How large are arbitrarily large integers? (Was Re: Bitfield subtlety)

Torbjörn Granlund tg at
Thu Mar 29 20:01:40 UTC 2018

nisse at (Niels Möller) writes:

  Ah, so large mantissa is beneficial both for reducing this overhead, and
  to reduce the amount of rounding up for the allocation for huge numbers.


  I was thinking of something like

    x = m for e == 0
    x = (2^{mantissa bits} + m) 2^{e - 1} for e > 0

  where the first case, e = 0, are some kind of denormalized numbers, and
  the second case has an implicit one bit.

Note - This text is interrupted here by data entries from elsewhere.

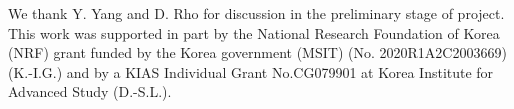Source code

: \documentclass[aps,pre,twocolumn,nofootinbib,superscriptaddress,showpacs,showkeys]{revtex4-1}
\begin{document}
\begin{acknowledgments}
We thank Y. Yang and D. Rho for discussion in the preliminary stage of project.
This work was supported in part by the National Research Foundation of Korea (NRF) grant funded by the Korea government (MSIT) (No. 2020R1A2C2003669) (K.-I.G.) and by a KIAS Individual Grant No.CG079901 at Korea Institute for Advanced Study (D.-S.L.).
\end{acknowledgments}
\nocite{*}

\end{document}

Ah, I had not considered using an implicit bit.  That should add some
overhead when writing new alloc fields.  Do you have some clever code
for that?

A different little tweak is to do

  x = (m+1) 2^e

which means that we would reach an exact power-of-two as limit (not some
2^r-2^s).  Not a fantastic range extension, but a limit which is easier
to communicate.

  With the above model, largest representable value for the alloc field
  would be

    2^30 (2^14 + 2^14-1) = 2^45 - 2^30, 

  and we have 45 bits left for the size field. If we really want, we could
  extend the range all the way to 2^45-1 by a special interpretation of
  the case of both e and m being all ones.

Don't forget the sign bit needed for the size.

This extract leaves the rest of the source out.